PROMPT: Below are records with pictures in them; print them exactly, omitting the pictures.

INFORMATION GIVEN:
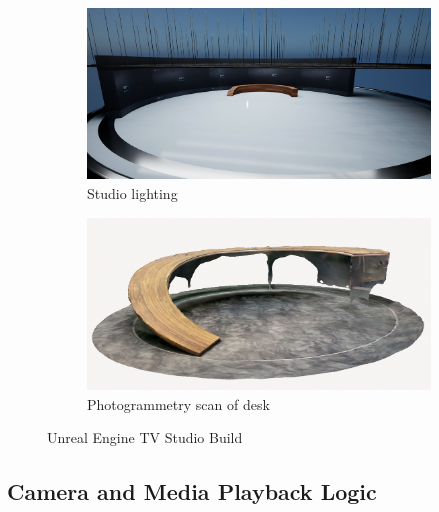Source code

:\documentclass[
  a4paper,  %
  twoside,  %
  bibliography=totoc,
  headsepline,
  cleardoublepage=empty,
  parskip=half,
  draft=false
]{scrbook}
\begin{document}
\begin{figure}[h]
  \begin{subfigure}{0.45\textwidth}
    \includegraphics[width=\linewidth]{graphics/unreal-engine/studio/studio-totale.png}
    \caption{Studio lighting}
  \end{subfigure}
  \begin{subfigure}{0.45\textwidth}
    \includegraphics[width=\linewidth]{graphics/unreal-engine/studio/Photogrammetry-Desk.png}
    \caption{Photogrammetry scan of desk}
    \label{fig:photogrammetry-desk}
  \end{subfigure}

  \caption{Unreal Engine TV Studio Build}
  \label{fig:ue-studio-build}
\end{figure}

\subsection*{Camera and Media Playback Logic} 
\end{document}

REPLY:
Source code

:\documentclass[
  a4paper,  %
  twoside,  %
  bibliography=totoc,
  headsepline,
  cleardoublepage=empty,
  parskip=half,
  draft=false
]{scrbook}
\begin{document}
\begin{figure}[h]
  \begin{subfigure}{0.45\textwidth}
    \includegraphics[width=\linewidth]{graphics/unreal-engine/studio/studio-totale.png}
    \caption{Studio lighting}
  \end{subfigure}
  \begin{subfigure}{0.45\textwidth}
    \includegraphics[width=\linewidth]{graphics/unreal-engine/studio/Photogrammetry-Desk.png}
    \caption{Photogrammetry scan of desk}
    \label{fig:photogrammetry-desk}
  \end{subfigure}

  \caption{Unreal Engine TV Studio Build}
  \label{fig:ue-studio-build}
\end{figure}

\subsection*{Camera and Media Playback Logic} 
\end{document}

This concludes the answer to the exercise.